FBI seeks help finding any Minnesotans fighting in Syria

Publish date:

The FBI is investigating whether Minnesotans have traveled to Syria to join fighters in that country's civil war and is asking the public for help with possible leads.

The Bureau's Minneapolis office released a two-sentence statement on its website asking for information about anyone who has plans to travel to a foreign country for armed combat or has been recruited to do so.

MPR News says the Voice of America news service broadcast an interview with a Minneapolis woman who said her 20-year-old brother left for Syria last week and the family notified the FBI.

The spokesman for Minneapolis' FBI office tells MPR it's not clear how many people may have left Minnesota to fight in Syria and investigators are working on questions such as: "Do we have a person or persons who have traveled to Syria?...Are there others who may plan to travel to Syria to engage in the fighting?"

FOX 9 reports a leader in Minnesota's Somali community, whom it did not identify, told the station a dozen men have left.

The FBI has said that Somali-Americans living in Minnesota were targets of a large recruiting effort by the Somali terrorist group al-Shabab beginning in 2007.

Community activist Abdi Bihi tells the Associated Press Minneapolis' Somali community is vulnerable to such recruiting because many young people lack jobs and feel like outsiders.

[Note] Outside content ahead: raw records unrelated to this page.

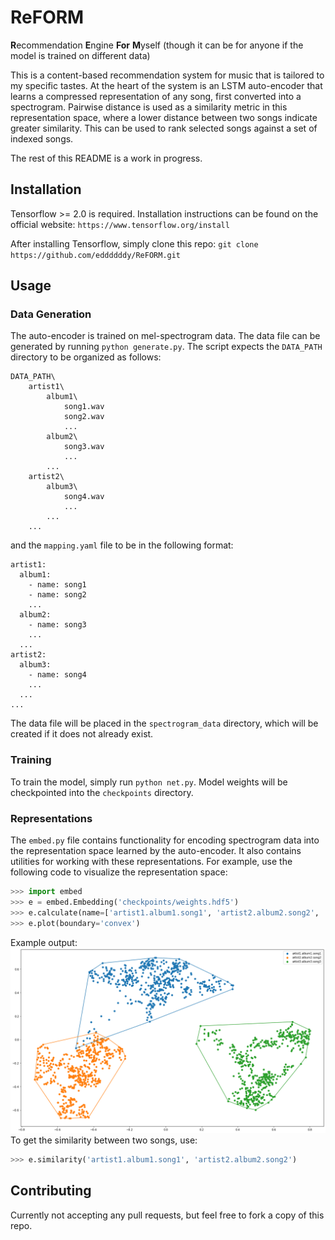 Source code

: # ReFORM
**R**ecommendation **E**ngine **For** **M**yself (though it can be for anyone if the model is trained on different data)

This is a content-based recommendation system for music that is tailored to my specific tastes. At the heart of the system is an LSTM auto-encoder that learns a compressed representation of any song, first converted into a spectrogram. Pairwise distance is used as a similarity metric in this representation space, where a lower distance between two songs indicate greater similarity. This can be used to rank selected songs against a set of indexed songs.

The rest of this README is a work in progress.

## Installation
Tensorflow >= 2.0 is required. Installation instructions can be found on the official website: `https://www.tensorflow.org/install`

After installing Tensorflow, simply clone this repo: `git clone https://github.com/eddddddy/ReFORM.git`

## Usage
### Data Generation
The auto-encoder is trained on mel-spectrogram data. The data file can be generated by running `python generate.py`. The script expects the `DATA_PATH` directory to be organized as follows:
```
DATA_PATH\
    artist1\
        album1\
            song1.wav
            song2.wav
            ...
        album2\
            song3.wav
            ...
        ...
    artist2\
        album3\
            song4.wav
            ...
        ...
    ...
```
and the `mapping.yaml` file to be in the following format:
```
artist1:
  album1:
    - name: song1
    - name: song2
    ...
  album2:
    - name: song3
    ...
  ...
artist2:
  album3:
    - name: song4
    ...
  ...
...
```

The data file will be placed in the `spectrogram_data` directory, which will be created if it does not already exist.

### Training
To train the model, simply run `python net.py`. Model weights will be checkpointed into the `checkpoints` directory.

### Representations
The `embed.py` file contains functionality for encoding spectrogram data into the representation space learned by the auto-encoder. It also contains utilities for working with these representations. For example, use the following code to visualize the representation space:
```python
>>> import embed
>>> e = embed.Embedding('checkpoints/weights.hdf5')
>>> e.calculate(name=['artist1.album1.song1', 'artist2.album2.song2', 'artist3.album3.song3'])
>>> e.plot(boundary='convex')
```
Example output:
![](https://github.com/eddddddy/ReFORM/blob/master/representation.png)
To get the similarity between two songs, use:
```python
>>> e.similarity('artist1.album1.song1', 'artist2.album2.song2')
```



## Contributing
Currently not accepting any pull requests, but feel free to fork a copy of this repo.
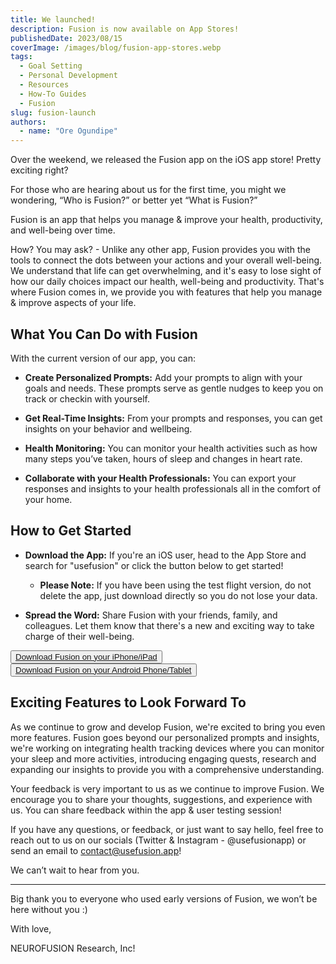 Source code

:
 ```yaml
---
title: We launched!
description: Fusion is now available on App Stores!
publishedDate: 2023/08/15
coverImage: /images/blog/fusion-app-stores.webp
tags:
  - Goal Setting
  - Personal Development
  - Resources
  - How-To Guides
  - Fusion
slug: fusion-launch
authors:
  - name: "Ore Ogundipe"
---
```


Over the weekend, we released the Fusion app on the iOS app store! Pretty exciting right?

For those who are hearing about us for the first time, you might we wondering, “Who is Fusion?” or better yet “What is Fusion?”

Fusion is an app that helps you manage & improve your health, productivity, and well-being over time.

How? You may ask? - Unlike any other app, Fusion provides you with the tools to connect the dots between your actions and your overall well-being. We understand that life can get overwhelming, and it's easy to lose sight of how our daily choices impact our health, well-being and productivity. That's where Fusion comes in, we provide you with features that help you manage & improve aspects of your life.

## What You Can Do with Fusion

With the current version of our app, you can:

- **Create Personalized Prompts:** Add your prompts to align with your goals and needs. These prompts serve as gentle nudges to keep you on track or checkin with yourself.

- **Get Real-Time Insights:** From your prompts and responses, you can get insights on your behavior and wellbeing.

- **Health Monitoring:** You can monitor your health activities such as how many steps you’ve taken, hours of sleep and changes in heart rate.

- **Collaborate with your Health Professionals:** You can export your responses and insights to your health professionals all in the comfort of your home.

## How to Get Started

- **Download the App:** If you're an iOS user, head to the App Store and search for "usefusion" or click the button below to get started!

  - **Please Note:** If you have been using the test flight version, do not delete the app, just download directly so you do not lose your data.

- **Spread the Word:** Share Fusion with your friends, family, and colleagues. Let them know that there's a new and exciting way to take charge of their well-being.

<button><a href="https://apps.apple.com/ca/app/usefusion/id6445860500?platform=iphone">Download Fusion on your iPhone/iPad</a></button>
<br>
<button><a href="https://play.google.com/store/apps/details?id=com.neurofusion.fusion&pli=1">Download Fusion on your Android Phone/Tablet</a></button>

## Exciting Features to Look Forward To

As we continue to grow and develop Fusion, we're excited to bring you even more features. Fusion goes beyond our personalized prompts and insights, we're working on integrating health tracking devices where you can monitor your sleep and more activities, introducing engaging quests, research and expanding our insights to provide you with a comprehensive understanding.

Your feedback is very important to us as we continue to improve Fusion. We encourage you to share your thoughts, suggestions, and experience with us. You can share feedback within the app & user testing session!

If you have any questions, or feedback, or just want to say hello, feel free to reach out to us on our socials (Twitter & Instagram - @usefusionapp) or send an email to contact@usefusion.app!

We can’t wait to hear from you.

---

Big thank you to everyone who used early versions of Fusion, we won’t be here without you :)

With love,

NEUROFUSION Research, Inc!
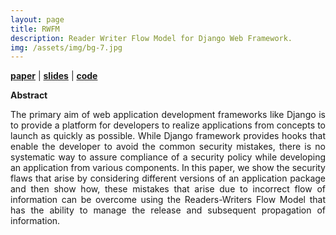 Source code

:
 ```yaml
---
layout: page
title: RWFM
description: Reader Writer Flow Model for Django Web Framework.
img: /assets/img/bg-7.jpg
---
```

<p>
<a target="_blank" href="https://link.springer.com/chapter/10.1007/978-3-319-26961-0_34"><strong>paper</strong></a> | <a target="_blank" href="/assets/slides/rwfm_ppt.pdf"><strong>slides</strong></a> | <a target="_blank" href=""><strong>code</strong></a> 
</p>

<strong>Abstract</strong>

<p align="justify">
The primary aim of web application development frameworks like Django is to provide a platform for developers to realize applications from concepts to launch as quickly as possible. While Django framework provides hooks that enable the developer to avoid the common security mistakes, there is no systematic way to assure compliance of a security policy while developing an application from various components. In this paper, we show the security flaws that arise by considering different versions of an application package and then show how, these mistakes that arise due to incorrect flow of information can be overcome using the Readers-Writers Flow Model that has the ability to manage the release and subsequent propagation of information.
</p>

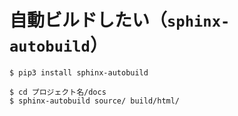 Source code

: # 自動ビルドしたい（``sphinx-autobuild``）

```console
$ pip3 install sphinx-autobuild
```

```console
$ cd プロジェクト名/docs
$ sphinx-autobuild source/ build/html/
```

Mohamed Farah, who leads a Somali-American group that works to counteract radicalism, tells the AP accounts of young men leaving Minnesota for Syria are reminiscent of what happened in the community in 2008.

"I think this is a second round, but now it's to Syria, and it really shows we have a lot of work ahead of us," Farah said.

Law enforcement officials said a recruiting video released by al-Shabab last month appeared to be aimed at Minnesotans. It called on viewers to join the group and featured an image of an airline ticket from Minneapolis to Mogadishu.

When it comes to tracking the movements of foreign fighters, one U.S. counterterrorism official tells the Washington Post Syria is "a bit of a black hole. We don't have a lot of collection there."

In May a suicide bomber from Florida became the first American confirmed to be fighting in Syria's civil war.